Viewing Key Distribution Statistics
As you might already know, Oracle NoSQL Database stores the data by distributing the rows across all the partitions by hashing each row’s shard key. Based on the activity in your store's tables, Oracle NoSQL Database collects the key distribution data into internally managed system tables. As needed, you can access these statistics by querying these system tables.

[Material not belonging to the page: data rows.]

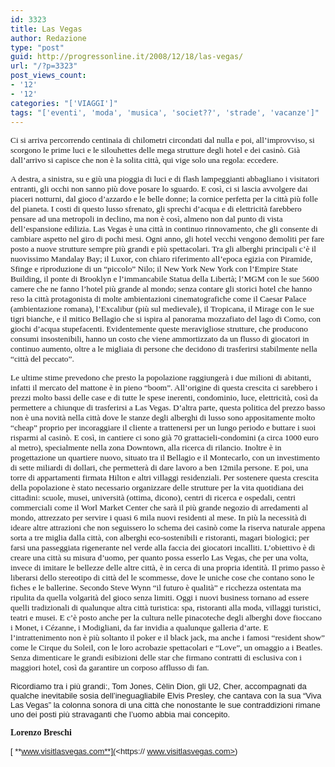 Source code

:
 ```yaml
---
id: 3323
title: Las Vegas
author: Redazione
type: "post"
guid: http://progressonline.it/2008/12/18/las-vegas/
url: "/?p=3323"
post_views_count:
- '12'
- '12'
categories: "['VIAGGI']"
tags: "['eventi', 'moda', 'musica', 'societ??', 'strade', 'vacanze']"
---
```


<span style="font-size: 10pt; font-family: Tahoma">Ci si arriva percorrendo centinaia di chilometri circondati dal nulla e poi, all’improvviso, si scorgono le prime luci e le silouhettes delle mega strutture degli hotel e dei casinò. Già dall’arrivo si capisce che non è la solita città, qui vige solo una regola: eccedere. </span>

<span style="font-size: 10pt; font-family: Tahoma">A destra, a sinistra, su e giù una pioggia di luci e di flash lampeggianti abbagliano i visitatori entranti, gli occhi non sanno più dove posare lo sguardo. E così, ci si lascia avvolgere dai piaceri notturni, dal gioco d’azzardo e le belle donne; la cornice perfetta per la città più folle del pianeta. I costi di questo lusso sfrenato, gli sprechi d’acqua e di elettricità farebbero pensare ad una metropoli in declino, ma non è così, almeno non dal punto di vista dell’espansione edilizia. Las Vegas è una città in continuo rinnovamento, che gli consente di cambiare aspetto nel giro di pochi mesi. Ogni anno, gli hotel vecchi vengono demoliti per fare posto a nuove strutture sempre più grandi e più spettacolari. Tra gli alberghi principali c’è il nuovissimo Mandalay Bay; il Luxor, con chiaro riferimento all’epoca egizia con Piramide, Sfinge e riproduzione di un “piccolo” Nilo; il New York New York con l’Empire State Building, il ponte di Brooklyn e l’immancabile Statua della Libertà; l’MGM con le sue 5600 camere che ne fanno l’hotel più grande al mondo; senza contare gli storici hotel che hanno reso la città protagonista di molte ambientazioni cinematografiche come il Caesar Palace (ambientazione romana), l’Excalibur (più sul medievale), il Tropicana, il Mirage con le sue tigri bianche, e il mitico Bellagio che si ispira al panorama mozzafiato del lago di Como, con giochi d’acqua stupefacenti. Evidentemente queste meravigliose strutture, che producono consumi insostenibili, hanno un costo che viene ammortizzato da un flusso di giocatori in continuo aumento, oltre a le migliaia di persone che decidono di trasferirsi stabilmente nella “città del peccato”.</span>

<span style="font-size: 10pt; font-family: Tahoma">Le ultime stime prevedono che presto la popolazione raggiungerà i due milioni di abitanti, infatti il mercato del mattone è in pieno “boom”. All’origine di questa crescita ci sarebbero i prezzi molto bassi delle case e di tutte le spese inerenti, condominio, luce, elettricità, così da permettere a chiunque di trasferirsi a Las Vegas. D’altra parte, questa politica del prezzo basso non è una novità nella città dove le stanze degli alberghi di lusso sono appositamente molto “cheap” proprio per incoraggiare il cliente a trattenersi per un lungo periodo e buttare i suoi risparmi al casinò. E così, in cantiere ci sono già 70 grattacieli-condomini (a circa 1000 euro al metro), specialmente nella zona Downtown, alla ricerca di rilancio. Inoltre è in progettazione un quartiere nuovo, situato tra il Bellagio e il Montecarlo, con un investimento di sette miliardi di dollari, che permetterà di dare lavoro a ben 12mila persone. E poi, una torre di appartamenti firmata Hilton e altri villaggi residenziali. Per sostenere questa crescita della popolazione è stato necessario organizzare delle strutture per la vita quotidiana dei cittadini: scuole, musei, università (ottima, dicono), centri di ricerca e ospedali, centri commerciali come il Worl Market Center che sarà il più grande negozio di arredamenti al mondo, attrezzato per servire i quasi 6 mila nuovi residenti al mese. In più la necessità di ideare altre attrazioni che non seguissero lo schema dei casinò come la riserva naturale appena sorta a tre miglia dalla città, con alberghi eco-sostenibili e ristoranti, magari biologici; per farsi una passeggiata rigenerante nel verde alla faccia dei giocatori incalliti. L’obiettivo è di creare una città su misura d’uomo, per quanto possa esserlo Las Vegas, che per una volta, invece di imitare le bellezze delle altre città, è in cerca di una propria identità. Il primo passo è liberarsi dello stereotipo di città del le scommesse, dove le uniche cose che contano sono le fiches e le ballerine. Secondo Steve Wynn “il futuro è qualità” e ricchezza ostentata ma ripulita da quella volgarità del gioco senza limiti. Oggi i nuovi business tornano ad essere quelli tradizionali di qualunque altra città turistica: spa, ristoranti alla moda, villaggi turistici, teatri e musei. E c’è posto anche per la cultura nelle pinacoteche degli alberghi dove fioccano i Monet, i Cézanne, i Modigliani, da far invidia a qualunque galleria d’arte. E l’intrattenimento non è più soltanto il poker e il black jack, ma anche i famosi “resident show” come le Cirque du Soleil, con le loro acrobazie spettacolari e “Love”, un omaggio a i Beatles. Senza dimenticare le grandi esibizioni delle star che firmano contratti di esclusiva con i maggiori hotel, così da garantire un corposo afflusso di fan.</span>

<span style="font-size: small; "><span style="font-family: Arial; ">Ricordiamo tra i più grandi:, Tom Jones, Cèlin Dion, gli U2, Cher, accompagnati da qualche inevitabile sosia dell’ineguagliabile Elvis Presley, che cantava con la sua “Viva Las Vegas” la colonna sonora di una città che nonostante le sue contraddizioni rimane uno dei posti più stravaganti che l’uomo abbia mai concepito.</span></span>

**<span style="font-family: Tahoma">Lorenzo Breschi</span>**

<span style="font-size: small; "><span style="font-family: Arial; ">[ **www.visitlasvegas.com**](<https:// www.visitlasvegas.com>)</span></span>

As an Oracle NoSQL Database administrator, you may encounter many situations where you need to view the key distribution statistics. To discuss one such use-case, consider a situation where you are not able achieve the expected amount of throughput for your Oracle NoSQL Database in spite of having multiple shards in your cluster. This might happen if the data in your store is not distributed across the shards evenly. In order to confirm if this is the reason behind low throughput, you need a mechanism to understand how the data is distributed across the Oracle NoSQL Database cluster. The Key Distribution Statistics provided by the Oracle NoSQL Database can help you understand the data distribution across multiple partitions and shards in your store.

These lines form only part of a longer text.